I talked a little yesterday about where I want to move and go, I talked about eliminating the negatives in my life. And well, the above photo/quote popped up on my Facebook news feed yesterday afternoon. I don't believe in coincidence. I believe those things are God's way of saying "Here I am, pay attention to me!" and when he speaks, I listen.
I have worked really hard this last year to put a lot behind me. The things we all have, family issues, money issues, parenting issues, marriage issues, friend issues - whatever - just that junk we all have. I also noticed earlier this fall that I've started having panic/anxiety attacks when dealing with some people/situations. I've also realized that someone I thought needed and appreciated my help, was completely and totally taking advantage of me and my generosity. I have since closed my wallet and my mouth. I am learning to recognize these things faster/better/sooner and I'm not punishing anyone. I'm simply moving on. I have to for my health and my sanity.
I've spent a lot of time the past 10 years, being angry. There is nothing beautiful in being angry. There is no kindness in anger. There is no peace in anger. There is no joy in anger. There is no laughter in anger. I don't want to be angry. I am thankful for my husband and my child, my home, my job, my family and friends and well, I'd rather count my blessings - the things that truly matter to me, than to be angry with what is leftover.

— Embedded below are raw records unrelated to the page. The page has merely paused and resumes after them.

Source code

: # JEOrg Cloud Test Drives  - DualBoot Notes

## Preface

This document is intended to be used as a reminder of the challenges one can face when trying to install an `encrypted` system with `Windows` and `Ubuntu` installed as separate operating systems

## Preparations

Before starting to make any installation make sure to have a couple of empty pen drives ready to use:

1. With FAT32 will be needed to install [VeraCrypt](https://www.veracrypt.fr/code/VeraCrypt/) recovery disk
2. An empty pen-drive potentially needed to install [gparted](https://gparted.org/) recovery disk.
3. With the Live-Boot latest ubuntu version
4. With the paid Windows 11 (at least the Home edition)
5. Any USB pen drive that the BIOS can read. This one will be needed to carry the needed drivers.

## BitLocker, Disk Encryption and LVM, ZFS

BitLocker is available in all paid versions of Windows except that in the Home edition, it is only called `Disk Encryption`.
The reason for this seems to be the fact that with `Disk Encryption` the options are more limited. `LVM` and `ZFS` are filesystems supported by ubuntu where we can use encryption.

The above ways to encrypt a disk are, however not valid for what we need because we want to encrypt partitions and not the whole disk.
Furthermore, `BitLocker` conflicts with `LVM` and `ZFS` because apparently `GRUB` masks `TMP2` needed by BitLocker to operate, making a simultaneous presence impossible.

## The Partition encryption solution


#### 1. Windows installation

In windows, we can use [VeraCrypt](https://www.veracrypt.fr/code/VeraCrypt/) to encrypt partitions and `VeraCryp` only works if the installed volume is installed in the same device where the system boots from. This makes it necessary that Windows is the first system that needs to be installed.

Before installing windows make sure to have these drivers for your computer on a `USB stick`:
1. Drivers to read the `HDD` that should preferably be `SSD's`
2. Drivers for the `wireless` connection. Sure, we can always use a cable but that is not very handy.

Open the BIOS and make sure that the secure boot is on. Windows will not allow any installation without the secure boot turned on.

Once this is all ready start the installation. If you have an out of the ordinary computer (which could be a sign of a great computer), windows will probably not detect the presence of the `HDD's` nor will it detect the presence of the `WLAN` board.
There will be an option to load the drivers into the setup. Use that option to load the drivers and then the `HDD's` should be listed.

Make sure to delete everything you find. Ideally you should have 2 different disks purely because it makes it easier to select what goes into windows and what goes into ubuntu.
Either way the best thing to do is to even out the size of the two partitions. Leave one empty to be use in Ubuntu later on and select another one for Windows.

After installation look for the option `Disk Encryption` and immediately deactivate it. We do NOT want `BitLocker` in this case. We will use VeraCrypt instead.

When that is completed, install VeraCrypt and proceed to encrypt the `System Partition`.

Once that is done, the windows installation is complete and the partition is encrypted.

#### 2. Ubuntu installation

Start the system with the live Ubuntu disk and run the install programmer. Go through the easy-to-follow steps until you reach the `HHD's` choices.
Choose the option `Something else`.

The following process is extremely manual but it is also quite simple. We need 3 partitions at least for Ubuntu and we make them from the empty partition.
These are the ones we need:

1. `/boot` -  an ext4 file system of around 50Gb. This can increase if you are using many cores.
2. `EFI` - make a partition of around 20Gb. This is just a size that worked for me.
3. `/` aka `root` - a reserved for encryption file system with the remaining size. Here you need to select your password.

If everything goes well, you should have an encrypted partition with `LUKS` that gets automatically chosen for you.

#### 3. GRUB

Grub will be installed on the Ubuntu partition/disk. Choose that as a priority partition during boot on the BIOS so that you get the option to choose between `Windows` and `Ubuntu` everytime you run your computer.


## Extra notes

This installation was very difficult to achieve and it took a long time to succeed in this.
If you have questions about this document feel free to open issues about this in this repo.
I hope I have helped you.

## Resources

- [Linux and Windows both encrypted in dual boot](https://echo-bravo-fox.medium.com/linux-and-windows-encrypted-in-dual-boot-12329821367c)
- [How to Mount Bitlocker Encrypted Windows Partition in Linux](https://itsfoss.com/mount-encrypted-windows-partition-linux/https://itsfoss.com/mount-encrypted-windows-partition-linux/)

My friend Bonnie warned me that my circle was going to get even smaller this year and it has - yet it has grown. I look at it as going back to basics. I'm trying to get to the core. To the people who have always been honest and true to me. To the people who help me build and grow myself. To the people who strengthen, nurture, and truly love me. To the people who need this in return, and will accept it from me. To the people who want to be with me for those things and not the material things they can take, trick, or connive from me. I've connected with some new people, and I'm learning to build and grow again.
I'm sending out love, light, positive thoughts and energies. I'm sending goodness and grace. Because I want those things to come back to me. I ask God to help these people who have taken advantage of me, to heal their hearts as well, because I want that for them and I want that for me.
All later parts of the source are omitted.